Interviews et conférences de presse

Le Premier ministre Pashinyan: "Israël devrait se poser la question - ne combat-il pas de facto aux côtés de mercenaires contre le Haut-Karabakh?"

03.11.2020

Le Premier ministre Nikol Pashinyan a accordé une interview au Jerusalem Post. Un article sur l’interview a été publié sur le site Web du périodique, qui est présenté ci-dessous:

 «Israël s'est aligné avec la Turquie, les terroristes et les mercenaires syriens pour soutenir l'Azerbaïdjan dans le conflit actuel avec l'Arménie, et finira par souffrir des conséquences de cette alliance », a déclaré le Premier ministre arménien Nikol Pashinyan au Jerusalem Post dans une interview exclusive.

 S'exprimant depuis Erevan via Zoom, Pashinyan a critiqué  Jérusalem pour avoir armé l'Azerbaïdjan, qui, selon lui, est résolue à «commettre un génocide contre les Arméniens au Haut-Karabakh. »

 L'Azerbaïdjan et l'Arménie en sont à la sixième semaine de combats dans la région contestée, avec des estimations du nombre de morts des deux côtés allant de 1 500 à 5 000.

 Alors qu'Israël n'a pas formellement commenté les combats et que le ministère des Affaires étrangères tente de maintenir Israël hors du conflit, Pashinyan a déclaré qu'Israël était maintenant très activement engagé dans le conflit, «parce que les drones israéliens sont activement utilisés dans la guerre contre le Haut-Karabakh.»

 L'Arménie a rappelé son Ambassadeur en Israël pour des consultations début octobre - deux semaines seulement après l'ouverture d'une ambassade à Tel Aviv - pour protester contre les ventes d'armes à son ennemi.

«Je pense qu'Israël devrait réfléchir à ce qui suit», a déclaré le Premier ministre. «Les mercenaires, les terroristes islamiques et Israël sont maintenant du même côté fondamentalement, alors Israël devrait penser, est-ce vraiment une position qui lui convient?»

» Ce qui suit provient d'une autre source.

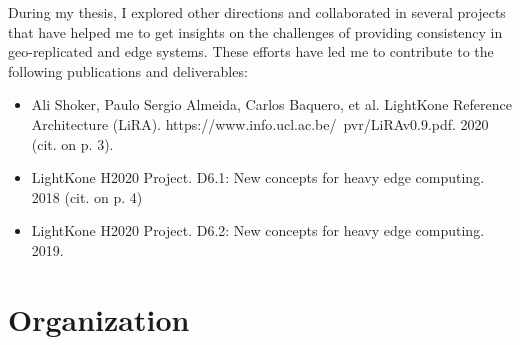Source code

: During my thesis, I explored other directions and collaborated in several projects that have helped me to get insights on the challenges of providing consistency in geo-replicated and edge systems. These efforts have led me to contribute to the following publications and deliverables:

\begin{itemize}
  \item Ali Shoker, Paulo Sergio Almeida, Carlos Baquero, et al. LightKone Reference Architecture (LiRA). https://www.info.ucl.ac.be/~pvr/LiRAv0.9.pdf. 2020 (cit. on p. 3). \cite{LiRAv09p46:online}
  \item LightKone H2020 Project. D6.1: New concepts for heavy edge computing. 2018 (cit. on p. 4) \cite{D61Newco32:online}
  \item LightKone H2020 Project. D6.2: New concepts for heavy edge computing. 2019. \cite{D62Newco60:online}
\end{itemize}

\section{Organization}
\label{sec:intro:organisation}

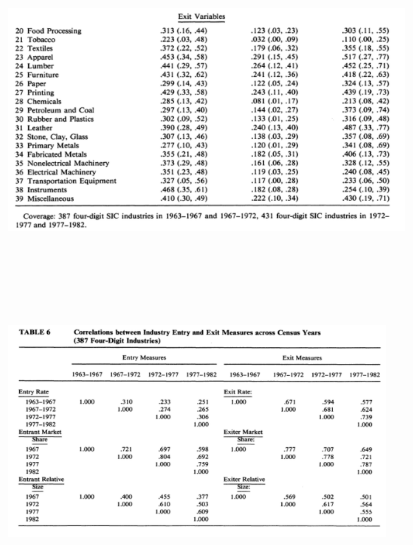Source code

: \documentclass[dvipdfmx,12pt]{beamer}
\begin{document}
\begin{frame}

\begin{center}

\includegraphics[width=10.5cm,height=7.75cm]{DRS_T5b.pdf}

\end{center}

\end{frame}

\begin{frame}

\begin{center}

\includegraphics[width=10cm,height=7.75cm]{DRS_T6.pdf}

\end{center}

\end{frame}
\end{document}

Israël devrait également se demander s'il veut vraiment être du même côté dans le conflit que la Turquie, qui, selon lui, a déplacé des milliers de mercenaires syriens en Azerbaïdjan pour lutter contre le Haut-Karabakh.

 Le président (Israël -Ed.) Reuven Rivlin, peu après que l'Arménie ait rappelé son Ambassadeur, a appelé son homologue arménien et lui a offert une aide humanitaire. Interrogé sur l’intérêt de son pays par l’aide humanitaire israélienne, Pashinyan a répondu amèrement: «L’aide humanitaire d’un pays qui vend des armes à des mercenaires, qu’ils utilisent pour frapper une population civile pacifique? Je propose qu’Israël envoie cette aide aux mercenaires et aux terroristes comme suite logique de ses activités. »

 Israël est devenu au cours de la dernière décennie le plus grand fournisseur d’armes de l’Azerbaïdjan, suivi de la Russie et du Bélarus. Israël considère l’Azerbaïdjan, en raison de son emplacement stratégique à la frontière iranienne et du fait que l'Azerbaïdjan fournit à Israël un pourcentage élevé de ses besoins en pétrole, comme l’un de ses alliés stratégiques les plus importants.

 Les liens d’Israël avec l’Arménie, qui entretient des relations étroites avec l’Iran voisin, ainsi qu’avec la Russie, se sont réchauffés ces dernières années, et avant le rappel de l’Ambassadeur, ils pourraient être qualifiés de «cordiaux».

 Nikol Pashinyan a déclaré que l'implication de la Turquie et des mercenaires syriens dans le conflit a gravement compliqué la situation. «Leur présence dans la région constitue une menace non seulement pour le Haut-Karabakh, mais aussi l'Iran a déclaré qu'il la considérait comme une menace, et la Russie a déclaré qu'il la considérait comme une menace. »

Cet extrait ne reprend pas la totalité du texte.